• Stars
    star
    519
  • Rank 85,261 (Top 2 %)
  • Language
    Go
  • License
    Apache License 2.0
  • Created over 8 years ago
  • Updated about 1 year ago

Reviews

There are no reviews yet. Be the first to send feedback to the community and the maintainers!

Repository Details

Kubernetes Cluster Proportional Autoscaler Container

Horizontal cluster-proportional-autoscaler container

Build Status Go Report Card

Overview

This container image watches over the number of schedulable nodes and cores of the cluster and resizes the number of replicas for the required resource. This functionality may be desirable for applications that need to be autoscaled with the size of the cluster, such as DNS and other services that scale with the number of nodes/pods in the cluster.

Usage of cluster-proportional-autoscaler:

      --alsologtostderr[=false]: log to standard error as well as files
      --configmap="": ConfigMap containing our scaling parameters.
      --default-params=map[]: Default parameters(JSON format) for auto-scaling. Will create/re-create a ConfigMap with this default params if ConfigMap is not present.
      --log-backtrace-at=:0: when logging hits line file:N, emit a stack trace
      --log-dir="": If non-empty, write log files in this directory
      --logtostderr[=false]: log to standard error instead of files
      --namespace="": Namespace for all operations, fallback to the namespace of this autoscaler(through MY_POD_NAMESPACE env) if not specified.
      --poll-period-seconds=10: The time, in seconds, to check cluster status and perform autoscale.
      --stderrthreshold=2: logs at or above this threshold go to stderr
      --target="": Target to scale.
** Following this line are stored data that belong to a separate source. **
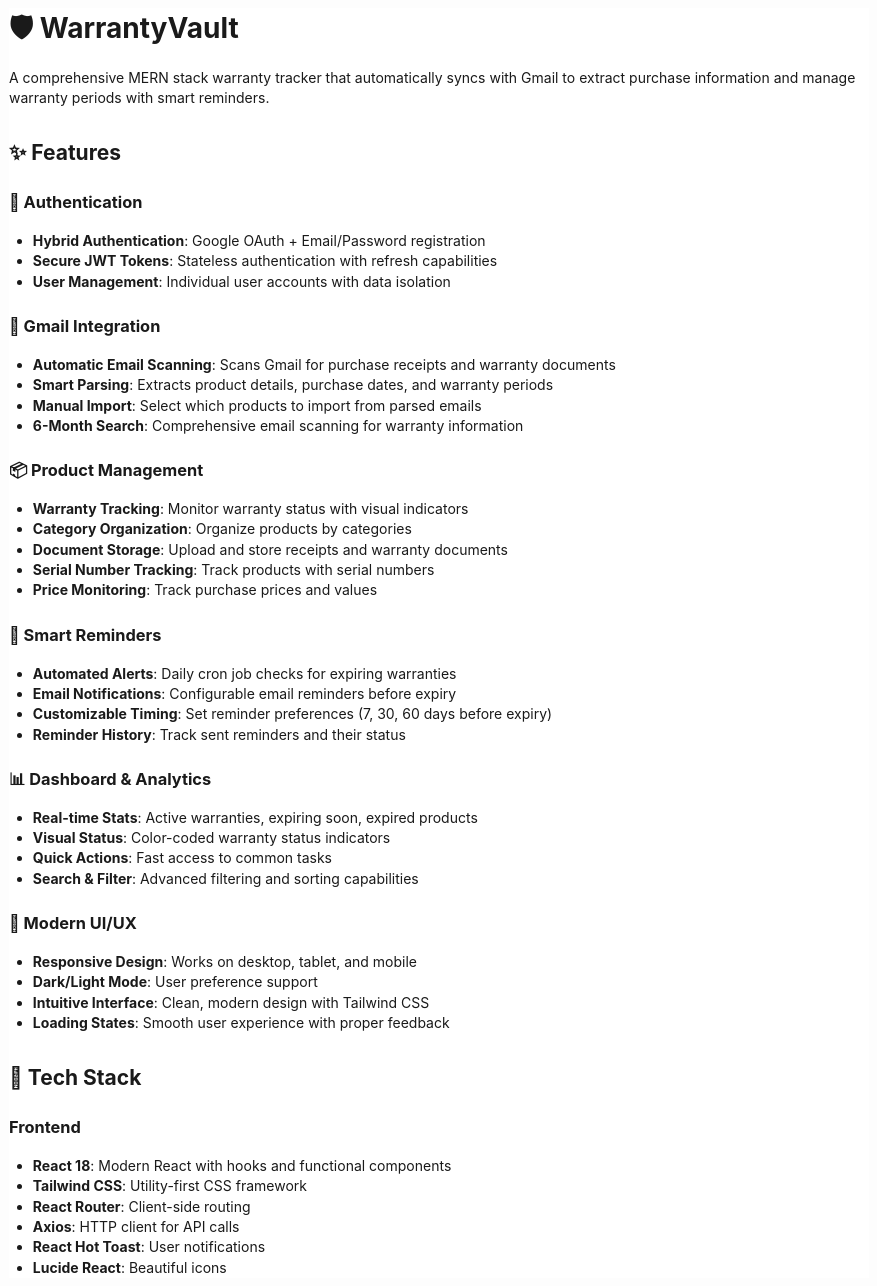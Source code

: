 # 🛡️ WarrantyVault

A comprehensive MERN stack warranty tracker that automatically syncs with Gmail to extract purchase information and manage warranty periods with smart reminders.

## ✨ Features

### 🔐 Authentication
- **Hybrid Authentication**: Google OAuth + Email/Password registration
- **Secure JWT Tokens**: Stateless authentication with refresh capabilities
- **User Management**: Individual user accounts with data isolation

### 📧 Gmail Integration
- **Automatic Email Scanning**: Scans Gmail for purchase receipts and warranty documents
- **Smart Parsing**: Extracts product details, purchase dates, and warranty periods
- **Manual Import**: Select which products to import from parsed emails
- **6-Month Search**: Comprehensive email scanning for warranty information

### 📦 Product Management
- **Warranty Tracking**: Monitor warranty status with visual indicators
- **Category Organization**: Organize products by categories
- **Document Storage**: Upload and store receipts and warranty documents
- **Serial Number Tracking**: Track products with serial numbers
- **Price Monitoring**: Track purchase prices and values

### 🔔 Smart Reminders
- **Automated Alerts**: Daily cron job checks for expiring warranties
- **Email Notifications**: Configurable email reminders before expiry
- **Customizable Timing**: Set reminder preferences (7, 30, 60 days before expiry)
- **Reminder History**: Track sent reminders and their status

### 📊 Dashboard & Analytics
- **Real-time Stats**: Active warranties, expiring soon, expired products
- **Visual Status**: Color-coded warranty status indicators
- **Quick Actions**: Fast access to common tasks
- **Search & Filter**: Advanced filtering and sorting capabilities

### 🎨 Modern UI/UX
- **Responsive Design**: Works on desktop, tablet, and mobile
- **Dark/Light Mode**: User preference support
- **Intuitive Interface**: Clean, modern design with Tailwind CSS
- **Loading States**: Smooth user experience with proper feedback

## 🚀 Tech Stack

### Frontend
- **React 18**: Modern React with hooks and functional components
- **Tailwind CSS**: Utility-first CSS framework
- **React Router**: Client-side routing
- **Axios**: HTTP client for API calls
- **React Hot Toast**: User notifications
- **Lucide React**: Beautiful icons
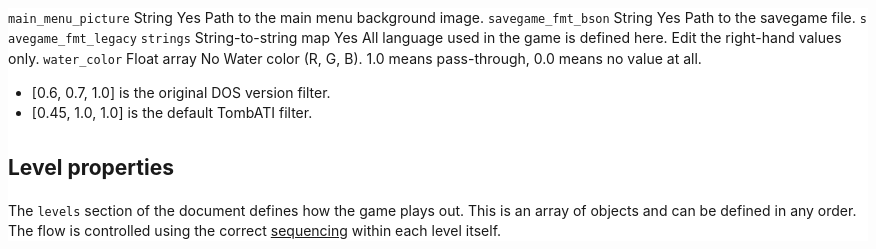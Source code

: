   </tr>  
  <tr valign="top">
    <td>
      <code>main_menu_picture</code>
    </td>
    <td>String</td>
    <td>Yes</td>
    <td>Path to the main menu background image.</td>
  </tr>
  <tr valign="top">
    <td>
      <code>savegame_fmt_bson</code>
    </td>
    <td rowspan="2">String</td>
    <td rowspan="2">Yes</td>
    <td rowspan="2">Path to the savegame file.</td>
  </tr>
  <tr valign="top">
    <td>
      <code>savegame_fmt_legacy</code>
    </td>
  </tr>
  <tr valign="top">
    <td>
      <code>strings</code>
    </td>
    <td>String-to-string map</td>
    <td>Yes</td>
    <td>
      All language used in the game is defined here. Edit the right-hand values
      only.
    </td>
  </tr>
  <tr valign="top">
    <td>
      <a name="water-color"></a>
      <code>water_color</code>
    </td>
    <td>Float array</td>
    <td>No</td>
    <td>
      Water color (R, G, B). 1.0 means pass-through, 0.0 means no value at all.
      <ul>
        <li>[0.6, 0.7, 1.0] is the original DOS version filter.</li>
        <li>[0.45, 1.0, 1.0] is the default TombATI filter.</li>
      </ul>
    </td>
  </tr>
</table>

## Level properties
The `levels` section of the document defines how the game plays out. This is an
array of objects and can be defined in any order. The flow is controlled using
the correct [sequencing](#sequences) within each level itself.
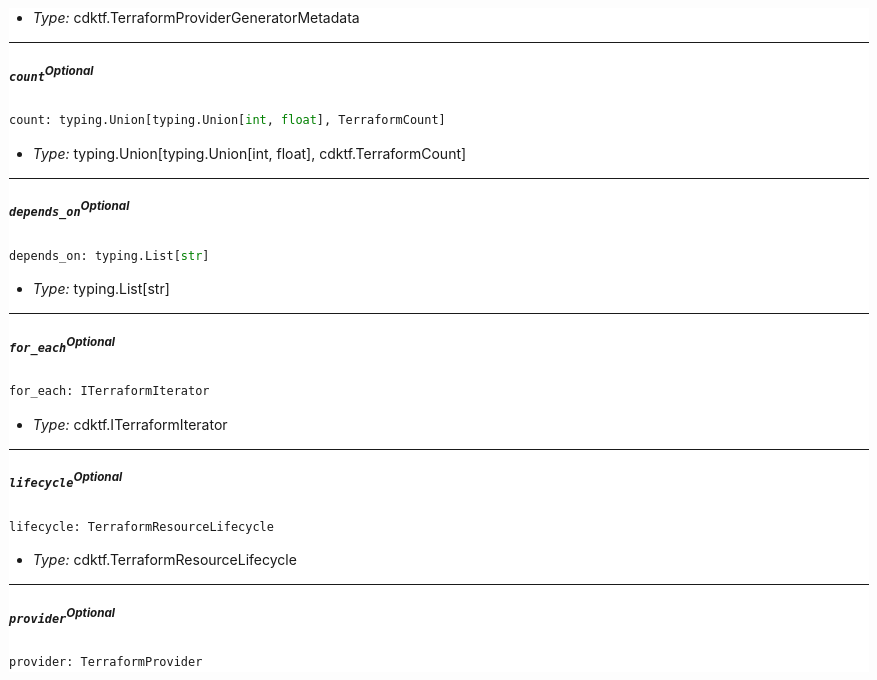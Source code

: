 - *Type:* cdktf.TerraformProviderGeneratorMetadata

---

##### `count`<sup>Optional</sup> <a name="count" id="@cdktf/provider-vsphere.dataVsphereOvfVmTemplate.DataVsphereOvfVmTemplate.property.count"></a>

```python
count: typing.Union[typing.Union[int, float], TerraformCount]
```

- *Type:* typing.Union[typing.Union[int, float], cdktf.TerraformCount]

---

##### `depends_on`<sup>Optional</sup> <a name="depends_on" id="@cdktf/provider-vsphere.dataVsphereOvfVmTemplate.DataVsphereOvfVmTemplate.property.dependsOn"></a>

```python
depends_on: typing.List[str]
```

- *Type:* typing.List[str]

---

##### `for_each`<sup>Optional</sup> <a name="for_each" id="@cdktf/provider-vsphere.dataVsphereOvfVmTemplate.DataVsphereOvfVmTemplate.property.forEach"></a>

```python
for_each: ITerraformIterator
```

- *Type:* cdktf.ITerraformIterator

---

##### `lifecycle`<sup>Optional</sup> <a name="lifecycle" id="@cdktf/provider-vsphere.dataVsphereOvfVmTemplate.DataVsphereOvfVmTemplate.property.lifecycle"></a>

```python
lifecycle: TerraformResourceLifecycle
```

- *Type:* cdktf.TerraformResourceLifecycle

---

##### `provider`<sup>Optional</sup> <a name="provider" id="@cdktf/provider-vsphere.dataVsphereOvfVmTemplate.DataVsphereOvfVmTemplate.property.provider"></a>

```python
provider: TerraformProvider
```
In format: deployment/*, replicationcontroller/* or replicaset/* (not case sensitive).
      --v=0: log level for V logs
      --version[=false]: Print the version and exit.
      --vmodule=: comma-separated list of pattern=N settings for file-filtered logging
      --nodelabels=: NodeLabels for filtering search of nodes and its cpus by LabelSelectors. Input format is a comma separated list of keyN=valueN LabelSelectors. Usage example: --nodelabels=label1=value1,label2=value2.
      --max-sync-failures=[0]: Number of consecutive polling failures before exiting. Default value of 0 will allow for unlimited retries.

Installation with helm

Add the cluster-proportional-autoscaler Helm repository:

helm repo add cluster-proportional-autoscaler https://kubernetes-sigs.github.io/cluster-proportional-autoscaler
helm repo update

Then install a release using the chart. The charts default values file provides some commented out examples for setting some of the values. There are several required values, but helm should fail with messages that indicate which value is missing.

helm upgrade --install cluster-proportional-autoscaler \
    cluster-proportional-autoscaler/cluster-proportional-autoscaler --values <<name_of_your_values_file>>.yaml

Examples

Please try out the examples in the examples folder.

Implementation Details

The code in this module is a Kubernetes Golang API client that, using the default service account credentials available to Golang clients running inside pods, it connects to the API server and polls for the number of nodes and cores in the cluster.

The scaling parameters and data points are provided via a ConfigMap to the autoscaler and it refreshes its parameters table every poll interval to be up to date with the latest desired scaling parameters.

Calculation of number of replicas

The desired number of replicas is computed by using the number of cores and nodes as input of the chosen controller.

This may be later extended to more complex interpolation or exponential scaling schemes but it currently supports linear and ladder modes.

Control patterns and ConfigMap formats

The ConfigMap provides the configuration parameters, allowing on-the-fly changes(including control mode) without rebuilding or restarting the scaler containers/pods.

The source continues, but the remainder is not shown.